Your task -
Across the entries below, please work out how many lines contain the string "room" and give only the number.

Exercise data -

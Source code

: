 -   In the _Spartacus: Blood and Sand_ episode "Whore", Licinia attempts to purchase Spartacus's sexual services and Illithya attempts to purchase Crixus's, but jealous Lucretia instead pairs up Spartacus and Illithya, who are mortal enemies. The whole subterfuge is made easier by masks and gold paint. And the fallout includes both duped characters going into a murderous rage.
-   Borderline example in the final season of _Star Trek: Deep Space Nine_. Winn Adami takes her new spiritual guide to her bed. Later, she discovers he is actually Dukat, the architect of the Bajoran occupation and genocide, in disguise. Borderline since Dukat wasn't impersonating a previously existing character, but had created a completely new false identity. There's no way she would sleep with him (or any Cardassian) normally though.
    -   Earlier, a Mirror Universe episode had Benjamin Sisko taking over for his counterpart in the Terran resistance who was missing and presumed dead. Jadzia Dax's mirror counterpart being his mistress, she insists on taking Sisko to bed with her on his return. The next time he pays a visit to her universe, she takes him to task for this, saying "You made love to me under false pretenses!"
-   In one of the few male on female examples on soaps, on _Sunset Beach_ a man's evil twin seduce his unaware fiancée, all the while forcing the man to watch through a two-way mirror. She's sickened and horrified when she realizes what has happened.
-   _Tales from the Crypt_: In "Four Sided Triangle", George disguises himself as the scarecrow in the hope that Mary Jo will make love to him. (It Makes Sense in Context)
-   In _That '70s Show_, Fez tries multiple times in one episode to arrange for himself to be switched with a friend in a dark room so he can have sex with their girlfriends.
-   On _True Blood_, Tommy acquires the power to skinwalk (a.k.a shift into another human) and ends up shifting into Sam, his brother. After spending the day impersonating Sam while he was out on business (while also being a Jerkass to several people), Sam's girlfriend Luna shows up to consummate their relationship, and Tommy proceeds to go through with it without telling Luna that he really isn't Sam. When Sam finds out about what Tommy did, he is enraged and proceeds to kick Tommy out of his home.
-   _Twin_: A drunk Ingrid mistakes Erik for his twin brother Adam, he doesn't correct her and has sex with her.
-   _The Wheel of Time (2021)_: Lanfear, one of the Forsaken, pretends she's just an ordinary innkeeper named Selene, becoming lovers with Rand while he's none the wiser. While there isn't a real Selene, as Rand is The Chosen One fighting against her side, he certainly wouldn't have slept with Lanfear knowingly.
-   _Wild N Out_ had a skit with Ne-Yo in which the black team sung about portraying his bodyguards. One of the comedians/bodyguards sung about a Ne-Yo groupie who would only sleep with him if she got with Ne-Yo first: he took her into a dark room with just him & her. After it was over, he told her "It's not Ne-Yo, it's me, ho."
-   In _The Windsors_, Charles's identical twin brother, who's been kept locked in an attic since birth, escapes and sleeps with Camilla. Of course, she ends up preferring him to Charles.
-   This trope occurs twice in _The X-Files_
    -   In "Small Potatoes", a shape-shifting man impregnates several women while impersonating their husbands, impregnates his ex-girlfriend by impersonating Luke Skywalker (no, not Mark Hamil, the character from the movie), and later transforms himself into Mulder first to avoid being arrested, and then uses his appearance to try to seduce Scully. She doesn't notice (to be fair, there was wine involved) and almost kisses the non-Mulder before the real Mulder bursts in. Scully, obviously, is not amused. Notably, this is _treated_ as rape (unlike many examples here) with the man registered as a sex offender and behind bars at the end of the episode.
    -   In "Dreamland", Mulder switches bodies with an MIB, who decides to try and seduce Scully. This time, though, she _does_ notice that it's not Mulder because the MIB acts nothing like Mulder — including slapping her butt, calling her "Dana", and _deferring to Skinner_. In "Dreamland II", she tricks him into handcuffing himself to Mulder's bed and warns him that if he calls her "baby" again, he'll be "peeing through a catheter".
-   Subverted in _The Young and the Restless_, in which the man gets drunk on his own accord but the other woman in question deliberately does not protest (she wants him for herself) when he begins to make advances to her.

Result of this task -
2